(AVAILABLE DATA)
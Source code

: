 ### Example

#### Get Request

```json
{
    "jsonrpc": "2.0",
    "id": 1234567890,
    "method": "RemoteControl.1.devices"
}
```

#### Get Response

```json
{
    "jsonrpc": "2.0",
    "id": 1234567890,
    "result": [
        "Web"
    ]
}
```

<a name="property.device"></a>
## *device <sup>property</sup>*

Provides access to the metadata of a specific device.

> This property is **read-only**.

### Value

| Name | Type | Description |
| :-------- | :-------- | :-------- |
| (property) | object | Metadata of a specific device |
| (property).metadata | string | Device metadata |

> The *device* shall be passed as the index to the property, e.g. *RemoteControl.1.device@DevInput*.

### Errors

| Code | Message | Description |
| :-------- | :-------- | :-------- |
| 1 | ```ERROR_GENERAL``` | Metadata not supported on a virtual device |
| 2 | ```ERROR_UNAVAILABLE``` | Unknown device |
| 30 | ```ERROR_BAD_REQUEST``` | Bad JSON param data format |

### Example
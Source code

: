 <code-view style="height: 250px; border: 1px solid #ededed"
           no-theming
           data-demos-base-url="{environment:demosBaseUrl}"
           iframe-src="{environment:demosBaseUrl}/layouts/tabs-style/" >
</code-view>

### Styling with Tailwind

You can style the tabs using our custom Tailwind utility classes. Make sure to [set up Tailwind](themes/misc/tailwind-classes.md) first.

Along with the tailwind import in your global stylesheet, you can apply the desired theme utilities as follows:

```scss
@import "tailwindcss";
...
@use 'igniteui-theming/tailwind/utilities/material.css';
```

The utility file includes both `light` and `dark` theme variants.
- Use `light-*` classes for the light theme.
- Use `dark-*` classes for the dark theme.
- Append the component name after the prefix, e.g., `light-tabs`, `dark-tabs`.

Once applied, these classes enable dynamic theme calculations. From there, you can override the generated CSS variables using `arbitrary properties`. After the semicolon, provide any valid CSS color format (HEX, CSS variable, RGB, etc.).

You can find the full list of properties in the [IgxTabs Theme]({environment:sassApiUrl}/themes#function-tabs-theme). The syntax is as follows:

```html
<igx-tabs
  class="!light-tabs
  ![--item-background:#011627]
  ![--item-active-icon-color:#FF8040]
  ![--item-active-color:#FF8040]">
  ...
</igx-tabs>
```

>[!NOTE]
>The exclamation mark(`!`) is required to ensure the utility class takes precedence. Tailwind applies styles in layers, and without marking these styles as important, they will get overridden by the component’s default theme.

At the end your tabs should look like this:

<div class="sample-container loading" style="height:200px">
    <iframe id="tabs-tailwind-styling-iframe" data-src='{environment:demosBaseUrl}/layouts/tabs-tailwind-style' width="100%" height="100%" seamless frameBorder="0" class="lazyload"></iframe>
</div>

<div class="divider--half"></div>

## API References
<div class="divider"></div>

(TASK GOAL) Output only the lines from the one that contains "component’s default theme." through the final line of the records, exactly as given.

(EXERCISE ANSWER)
>The exclamation mark(`!`) is required to ensure the utility class takes precedence. Tailwind applies styles in layers, and without marking these styles as important, they will get overridden by the component’s default theme.

At the end your tabs should look like this:

<div class="sample-container loading" style="height:200px">
    <iframe id="tabs-tailwind-styling-iframe" data-src='{environment:demosBaseUrl}/layouts/tabs-tailwind-style' width="100%" height="100%" seamless frameBorder="0" class="lazyload"></iframe>
</div>

<div class="divider--half"></div>

## API References
<div class="divider"></div>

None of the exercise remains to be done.